Drew Houston of Dropbox: Figure Out the Things You Don’t Know

A quick read with the founder of Dropbox in Q&A format where he talks about the importance of digging into what you don’t know and always be reading. Which is of course why you’re here.

What I’m Reading June 5, 2016

The Product Manager’s Guide to Continuous Delivery and DevOps

A straightforward look at what is meant by continuous delivery by Suzie Price at Mind the Product. Suzie outline the differences between Continuous Integration, Continuous Delivery, Continuous Deployment and DevOps. Believe it or not all organizations are not building software with the DevOps mindset and my office has just started started down the path of Continuous Integration with the end gail of being fully DevOps. There’s also some great additional reading at the end of the article.

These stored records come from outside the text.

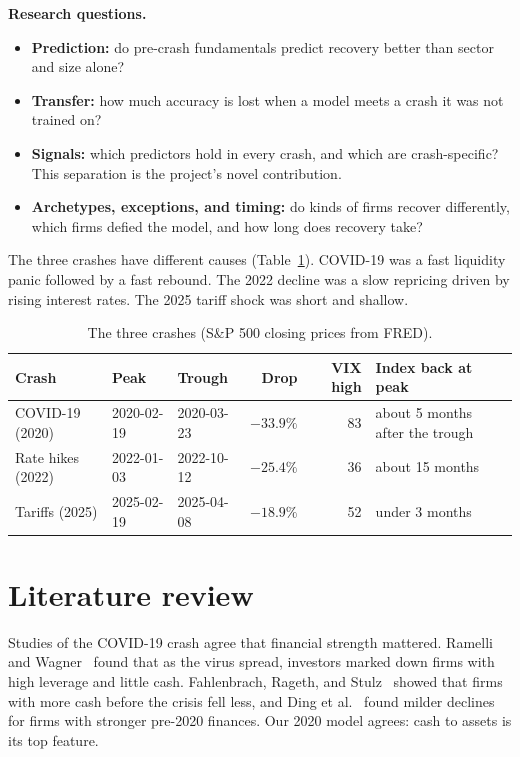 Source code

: \documentclass[11pt]{article}
\begin{document}
\textbf{Research questions.}
\begin{itemize}
  \item \textbf{Prediction:} do pre-crash fundamentals predict recovery better than sector and size alone?
  \item \textbf{Transfer:} how much accuracy is lost when a model meets a crash it was not trained on?
  \item \textbf{Signals:} which predictors hold in every crash, and which are crash-specific? This separation is the project's novel contribution.
  \item \textbf{Archetypes, exceptions, and timing:} do kinds of firms recover differently, which firms defied the model, and how long does recovery take?
\end{itemize}

The three crashes have different causes (Table~\ref{tab:crashes}). COVID-19 was a fast liquidity panic followed by a fast rebound. The 2022 decline was a slow repricing driven by rising interest rates. The 2025 tariff shock was short and shallow.

\begin{table}[h]
\centering\small
\caption{The three crashes (S\&P 500 closing prices from FRED).}
\label{tab:crashes}
\begin{tabular}{lllrrl}
\toprule
Crash & Peak & Trough & Drop & VIX high & Index back at peak \\
\midrule
COVID-19 (2020) & 2020-02-19 & 2020-03-23 & $-33.9\%$ & 83 & about 5 months after the trough \\
Rate hikes (2022) & 2022-01-03 & 2022-10-12 & $-25.4\%$ & 36 & about 15 months \\
Tariffs (2025) & 2025-02-19 & 2025-04-08 & $-18.9\%$ & 52 & under 3 months \\
\bottomrule
\end{tabular}
\end{table}

\section{Literature review}

Studies of the COVID-19 crash agree that financial strength mattered. Ramelli and Wagner~\cite{ramelli2020} found that as the virus spread, investors marked down firms with high leverage and little cash. Fahlenbrach, Rageth, and Stulz~\cite{fahlenbrach2021} showed that firms with more cash before the crisis fell less, and Ding et al.~\cite{ding2021} found milder declines for firms with stronger pre-2020 finances. Our 2020 model agrees: cash to assets is its top feature.
\end{document}
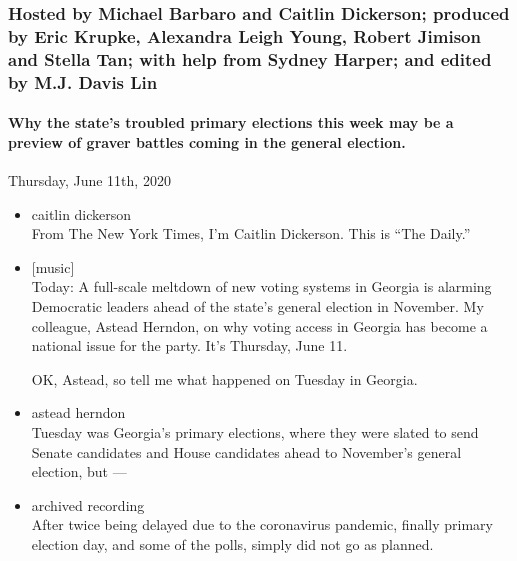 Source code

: \hypertarget{hosted-by-michael-barbaro-and-caitlin-dickerson-produced-by-eric-krupke-alexandra-leigh-young-robert-jimison-and-stella-tan-with-help-from-sydney-harper-and-edited-by-mj-davis-lin-1}{%
\subsubsection{Hosted by Michael Barbaro and Caitlin Dickerson; produced
by Eric Krupke, Alexandra Leigh Young, Robert Jimison and Stella Tan;
with help from Sydney Harper; and edited by M.J. Davis
Lin}\label{hosted-by-michael-barbaro-and-caitlin-dickerson-produced-by-eric-krupke-alexandra-leigh-young-robert-jimison-and-stella-tan-with-help-from-sydney-harper-and-edited-by-mj-davis-lin-1}}

\hypertarget{why-the-states-troubled-primary-elections-this-week-may-be-a-preview-of-graver-battles-coming-in-the-general-election-2}{%
\paragraph{Why the state's troubled primary elections this week may be a
preview of graver battles coming in the general
election.}\label{why-the-states-troubled-primary-elections-this-week-may-be-a-preview-of-graver-battles-coming-in-the-general-election-2}}

Thursday, June 11th, 2020

\begin{itemize}
\item
  caitlin dickerson\\
  From The New York Times, I'm Caitlin Dickerson. This is ``The Daily.''
\item
  {[}music{]}\\
  Today: A full-scale meltdown of new voting systems in Georgia is
  alarming Democratic leaders ahead of the state's general election in
  November. My colleague, Astead Herndon, on why voting access in
  Georgia has become a national issue for the party. It's Thursday, June
  11.

  OK, Astead, so tell me what happened on Tuesday in Georgia.
\item
  astead herndon\\
  Tuesday was Georgia's primary elections, where they were slated to
  send Senate candidates and House candidates ahead to November's
  general election, but ---
\item
  archived recording\\
  After twice being delayed due to the coronavirus pandemic, finally
  primary election day, and some of the polls, simply did not go as
  planned.
\end{itemize}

Startup and Pendulum Swings Through Ideas, Time, Fame and Money

This podcast is part of the Andeerson Horowitz a16z series and features Marc Andeerson and Balaji Srinivasan talking about everything from why a VC would invest in a startup to whether or not the Stanford student audience they we speaking to should stay in school. On the note of why a VC would invest in a startup Marc offers the view that there are three elements that VCs look at and usually each VC falls into one of these buckets as to why they’d invest in a copy. The three being market, product and team. Listening to this podcast is like getting a free ticket to see game seven of the NBA playoffs. Court side.

The Broken Window Theory In Design and Product Development

Drawing a parallel between the theory that permitting petty crime in a neighbourhood will beget more violent crime Tobias van Schneider discusses how permitting shortcuts to meet delivery dates will beget poor quality product. Most of us have seen this to be true as sites grow in traffic and age only to repeat the reframe ‘we’ll fix that in the next release’ so as to meet a delivery date. It reminds me of the story that Marty Cagan told in his book Inspired where eBay was almost brought to it’s knees in the early days because the organization was focused on growth rather than growth and scalability. This could prove to be a good analogy when selling quality together with speed to executives.

Mary Meeker – Internet Trends 2016

Okay, this is likely included in everyone’s week wrap-up or if you haven’t already read this I suggest you click-thru now. I call it the annual Super Bowl of the internet and Meeker provides not only great insight into online trends but also a good overview of the state of the economy. In fact some of the most interesting information I found this year is where the global GDP in the last 6 of 8 years has been below 20 year averages and the commodity price index is at its lowest level since the year 2000. Also shocking, on the advertising side is Google’s share of the $60B in US online ad spend is close to $30B or 50%.